Myelofibrosis (MF) treatment was once defined largely by symptom control and limited therapeutic options. The arrival of JAK inhibitors transformed care by reducing splenomegaly and improving quality of life, however, many patients still experience disease progression or loss of response over time.
Clinicians increasingly face more nuanced questions: which JAK inhibitor or combination strategy best matches the patient’s dominant problem? When should transplantation be reconsidered? Which patients may benefit from emerging approaches? Let’s explore some of the answers through anemia-focused therapies, newer drugs and treatment sequencing options in 2026.
The Essentials of MF
Myelofibrosis (MF) is a Ph-negative myeloproliferative neoplasia that may arise de novo as primary myelofibrosis (PMF) or develop secondary to Essential Thrombocythemia (ET) or Polycythemia Vera (PV). Biologically, MF is characterized by clonal proliferation of malignant hematopoietic stem and progenitor cells, and its pathogenesis has been linked to aberrant cytokine production driven by upregulation of the JAK-STAT signaling pathway. The majority of patients harbor a somatic mutation in one of three genes involved in this pathway: JAK2 Mutation, CALR, or MPL.
Clinical presentation is highly heterogenous and includes:
- Bone marrow fibrosis (BMF)
- Extramedullary hematopoiesis
- Hepatosplenomegaly
- Anemia
- Constitutional symptoms
- Cachexia
- Risk of leukemic transformation
Inferior survival is associated with older age, anemia, leukocytosis, thrombocytopenia, the presence of constitutional symptoms, and transfusion dependence (TD). Prognosis is further influenced by cytogenetic abnormalities and high- risk mutations (ASXL1, SRSF2, U2AF1‐Q157, EZH2, IDH1/2).
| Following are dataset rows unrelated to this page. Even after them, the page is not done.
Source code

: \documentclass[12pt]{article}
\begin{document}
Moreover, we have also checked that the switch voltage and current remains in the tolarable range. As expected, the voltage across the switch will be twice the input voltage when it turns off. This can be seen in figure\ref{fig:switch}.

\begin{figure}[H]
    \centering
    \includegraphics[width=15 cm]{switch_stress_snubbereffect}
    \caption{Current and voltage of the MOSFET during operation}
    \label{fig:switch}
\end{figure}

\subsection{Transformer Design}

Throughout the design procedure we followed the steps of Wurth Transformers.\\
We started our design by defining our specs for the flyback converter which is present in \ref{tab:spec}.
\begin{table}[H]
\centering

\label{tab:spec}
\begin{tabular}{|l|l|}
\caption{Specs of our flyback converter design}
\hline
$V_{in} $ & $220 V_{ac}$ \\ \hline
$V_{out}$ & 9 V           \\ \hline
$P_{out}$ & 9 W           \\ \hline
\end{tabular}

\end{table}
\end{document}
Management is typically risk‐adapted, being guided by disease risk scores category (IPSS, DIPSS+, MIPSS70 etc.), symptoms and medical fitness. JAK inhibitors transformed landscape of intermediate- to high-risk MF, beginning with Ruxolitinib in 2011, followed by Fedratinib (2019), Pacritinib (2022), and Momelotinib (2023). Yet JAK inhibitors have shown limited disease-modifying effects and are not known to prevent leukemic transformation.
If Prior JAK Therapy Failed
Ruxolitinib is commonly considered in first-line settings for MF, as it is the most established JAK inhibitor, supported by a large body of data. In clinical practice, however, many patients experience treatment-limiting cytopenias or suboptimal responses. At least 40% of patients relapse or become refractory to ruxolitinib within a few years of initiating therapy.
Yet “JAK inhibitor failure” is biologically heterogeneous, ranging from primary refractory disease to progressive symptomatic decline. Recognizing these distinctions is critical, as the optimal next step may differ substantially between switching to Fedratinib, selecting a cytopenia-adapted agent, enrollment in a clinical trial, or reassessing candidacy for allo-SCT.
The RR6 prognostic model comprises dose, spleen response, and transfusion requirements to help identify patients who may benefit from an early therapy switch. A recent U.S.-based consensus broadly defines treatment failure as a lack of symptom or spleen improvement, or progression/intolerance after at least 3 months of therapy at the highest tolerated dose (Coltoff, A., et al., Chan T.W. et al., 2025).
If Anemia Is the Main Problem
Anemia, which affects an estimated 38% of patients at MF diagnosis and 58% within 1 year, is driven by diverse mechanisms and can present a significant burden.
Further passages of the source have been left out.